Quando, lá fora, caíam valentes zurbadas de água, as mães não nos deixavam pôr o pé na rua. Entreter o tempo era um desafio que preenchíamos o melhor que éramos capazes, que é como quem diz, com barulheira. Assim era, pelo menos, no nosso canto preenchido de três casas (ao tempo destas recordações, ainda a tia Cândida e o tio António não moravam ali).
Alguém se lembrava e gritava:
Está a chober e a nebar
a raposa atrás do lar
a fazer os casaquinhos
P'ra amanhã s'casar!
Logo a garotada das outras casas assomava ao espaço que lhe desse acesso à rua e a cantilena era gritada até fartar.
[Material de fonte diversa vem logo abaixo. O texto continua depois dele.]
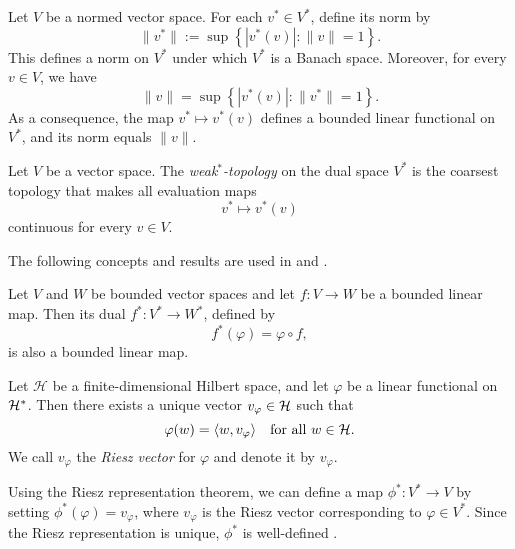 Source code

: 

\begin{theorem} \cite[Theorem 4.3]{rudin91functional} %
Let \( V \) be a normed vector space. For each \( v^* \in V^* \), define its norm by
\[
\|v^*\| := \sup \left\{ | v^*(v) | : \|v\| = 1 \right\}.
\]
This defines a norm on \( V^* \) under which \( V^* \) is a Banach space. Moreover, for every \( v \in V \), we have
\[
\|v\| = \sup \left\{ | v^*(v) | : \|v^*\| = 1 \right\}.
\]
As a consequence, the map \( v^* \mapsto v^*(v)  \) defines a bounded linear functional on \( V^* \), and its norm equals \( \|v\| \).
\end{theorem}

\begin{definition} \label{def:weak*_top}
Let \( V \) be a vector space. The \emph{weak\(^*\)-topology} on the dual space \( V^* \) is the coarsest topology that makes all evaluation maps
\[
v^* \mapsto v^*(v) 
\]
continuous for every \( v \in V \).
\end{definition}




The following concepts and results are used in  and .

\begin{proposition} \cite[Proposition 2.3.10]{pedersenAnalysisNow1989}
  Let $V$ and $W$ be bounded vector spaces and let \( f : V \to W \) be a bounded linear map. Then its dual \( f^* : V^* \to W^* \), defined by
\[
f^*(\varphi) = \varphi \circ f,
\]
is also a bounded linear map.
\end{proposition}


\begin{theorem} \cite[Theorem 9.15]{romanAdvancedLinearAlgebra1992}
Let $\mathcal{H}$ be a finite-dimensional Hilbert space, and let $\varphi$ be a linear functional on $\mathcal{H}^*$. Then there exists a unique vector $v_\varphi \in \mathcal{H}$ such that
\[
\varphi(w) = \langle w, v_\varphi \rangle \quad \text{for all } w \in  \mathcal{H}.
\]
We call $v_\varphi$ the \emph{Riesz vector} for $\varphi$ and denote it by $v_\varphi$.\\
\end{theorem}


Using the Riesz representation theorem, we can define a map 
$\phi^* : V^* \to V$
by setting \(\phi^*(\varphi) = v_\varphi\), where \(v_\varphi\) is the Riesz vector corresponding to \(\varphi \in V^*\). Since the Riesz representation is unique, \(\phi^*\) is well-defined \cite{romanAdvancedLinearAlgebra1992}. 

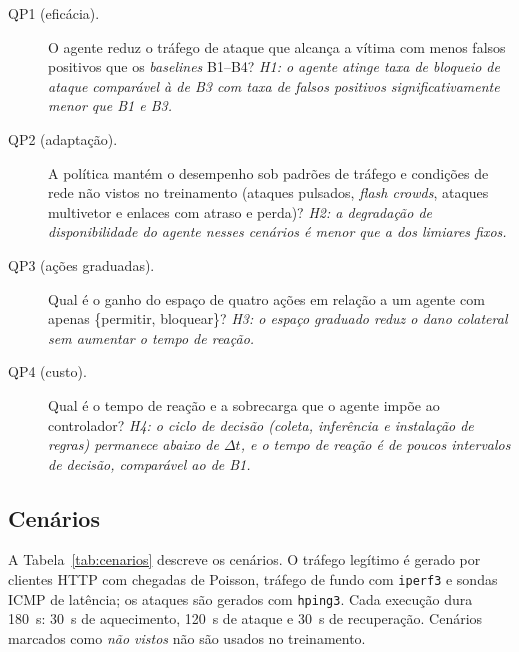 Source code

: \documentclass[12pt]{article}
\begin{document}
\begin{description}
  \item[QP1 (eficácia).] O agente reduz o tráfego de ataque que alcança a
        vítima com menos falsos positivos que os \textit{baselines} B1--B4?
        \textit{H1: o agente atinge taxa de bloqueio de ataque comparável à de
        B3 com taxa de falsos positivos significativamente menor que B1 e B3.}
  \item[QP2 (adaptação).] A política mantém o desempenho sob padrões de
        tráfego e condições de rede não vistos no treinamento (ataques
        pulsados, \textit{flash crowds}, ataques multivetor e enlaces com
        atraso e perda)? \textit{H2: a degradação de disponibilidade do agente
        nesses cenários é menor que a dos limiares fixos.}
  \item[QP3 (ações graduadas).] Qual é o ganho do espaço de quatro ações em
        relação a um agente com apenas \{permitir, bloquear\}?
        \textit{H3: o espaço graduado reduz o dano colateral sem aumentar o
        tempo de reação.}
  \item[QP4 (custo).] Qual é o tempo de reação e a sobrecarga que o agente
        impõe ao controlador? \textit{H4: o ciclo de decisão (coleta,
        inferência e instalação de regras) permanece abaixo de $\Delta t$, e o
        tempo de reação é de poucos intervalos de decisão, comparável ao de
        B1.}
\end{description}

\subsection{Cenários}

A Tabela~\ref{tab:cenarios} descreve os cenários. O tráfego legítimo é gerado
por clientes HTTP com chegadas de Poisson, tráfego de fundo com
\texttt{iperf3} e sondas ICMP de latência; os ataques são gerados com
\texttt{hping3}. Cada execução dura 180~s: 30~s de aquecimento, 120~s de
ataque e 30~s de recuperação. Cenários marcados como \textit{não vistos} não
são usados no treinamento.
\end{document}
A certa altura, mantendo a cadência, variava o rifão, alardeando-se:
Chobe, chobe
no cu do pobre
Chobisca, chobisca
no cu do Francisca!
Com aquele "chobizca" (assim se pronunciava) esperávamos espantar o mau tempo - não sei se por piedade do pobre e do "Francisca", se por desejos menos altruístas.
Cansados das lengalengas virávamo-nos para as nomeadas de nossos pais, mas em grupos de duas casas, pois nenhum filho trataria seu pai com menos respeito do que o devido:
- "Fouce! Fouce!Fouce!Fouce!" - Gritavam o Orlando e a Lena, da janela da sala, secundados pelo Tito no alpendre das escadas, enquanto nós, também no alpendre da nossas, nos calávamos.
- "Piloto!Piloto!Piloto!Piloto!" - Gritávamos a Olímpia, eu e o Tito, connosco as duas encostadas à ombreira da porta.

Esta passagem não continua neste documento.